Gästebuch

24.05.2017 - Kristie (http://accord-children.org/index.php?option=com_kunena&view=topic&catid=9&id=144406&Itemid=158)
By Laura Benitez and Gus Trompiz LONDON, Nov 14 (IFR) - Commodity giant Louis Dreyfus Company is expected to test investor appetite for riskier credits this week against a torrid market backdrop, courtesy of the brutal sell-off in government bonds that has followed Donald Trump's US election win. The European bond market has been shaken in recent days, with the 10-year German Bund yield rising to its highest level since January, and participants expect execution to be more challenged.

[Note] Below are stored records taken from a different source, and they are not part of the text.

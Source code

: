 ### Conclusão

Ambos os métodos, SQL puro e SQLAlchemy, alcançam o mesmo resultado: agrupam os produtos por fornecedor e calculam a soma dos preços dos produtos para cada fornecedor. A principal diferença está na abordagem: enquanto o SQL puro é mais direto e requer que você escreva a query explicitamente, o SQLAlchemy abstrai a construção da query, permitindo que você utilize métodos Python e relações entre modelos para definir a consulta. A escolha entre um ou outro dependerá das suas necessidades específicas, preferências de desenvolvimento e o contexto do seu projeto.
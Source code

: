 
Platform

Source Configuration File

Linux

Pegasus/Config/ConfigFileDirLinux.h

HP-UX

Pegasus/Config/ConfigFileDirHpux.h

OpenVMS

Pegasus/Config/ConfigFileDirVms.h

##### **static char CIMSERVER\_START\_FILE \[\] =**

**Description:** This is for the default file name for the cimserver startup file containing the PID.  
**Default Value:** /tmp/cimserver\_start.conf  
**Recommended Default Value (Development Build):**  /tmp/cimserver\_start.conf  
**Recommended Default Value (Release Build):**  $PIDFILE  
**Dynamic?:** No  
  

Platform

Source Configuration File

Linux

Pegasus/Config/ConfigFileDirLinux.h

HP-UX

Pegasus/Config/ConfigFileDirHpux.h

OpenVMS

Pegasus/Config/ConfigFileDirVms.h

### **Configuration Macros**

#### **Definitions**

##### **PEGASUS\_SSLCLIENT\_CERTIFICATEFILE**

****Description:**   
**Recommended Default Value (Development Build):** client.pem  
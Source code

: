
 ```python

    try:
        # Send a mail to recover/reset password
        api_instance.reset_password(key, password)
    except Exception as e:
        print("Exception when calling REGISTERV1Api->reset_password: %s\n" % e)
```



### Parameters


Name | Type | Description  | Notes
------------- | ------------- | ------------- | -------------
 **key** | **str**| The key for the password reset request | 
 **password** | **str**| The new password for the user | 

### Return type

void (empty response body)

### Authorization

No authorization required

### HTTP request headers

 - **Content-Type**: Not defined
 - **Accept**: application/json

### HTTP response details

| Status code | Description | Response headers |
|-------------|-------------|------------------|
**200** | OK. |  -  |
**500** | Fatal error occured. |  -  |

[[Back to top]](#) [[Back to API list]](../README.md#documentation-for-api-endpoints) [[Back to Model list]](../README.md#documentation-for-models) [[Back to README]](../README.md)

The delicate backdrop could make things tricky for the unrated company, which concluded investor meetings last week ahead of a potential bond deal. "The company is struggling with operating profits, their leverage is deteriorating, and there's no indication that things will get better in the near term," one investor who attended the London leg of the meetings last week said. Investor feedback for an expected 300m five-year trade is in range of mid to high 4%, for timing as soon as this week.

"It would have to have a 5% handle on it for us to be interested. The credit is an acquired taste, it's off-index and tricky and it's more like high-yield than investment-grade," the investor said. Louis Dreyfus's 4% December 2020 bond was bid at 401bp over mid-swaps on Monday morning, according to Tradeweb.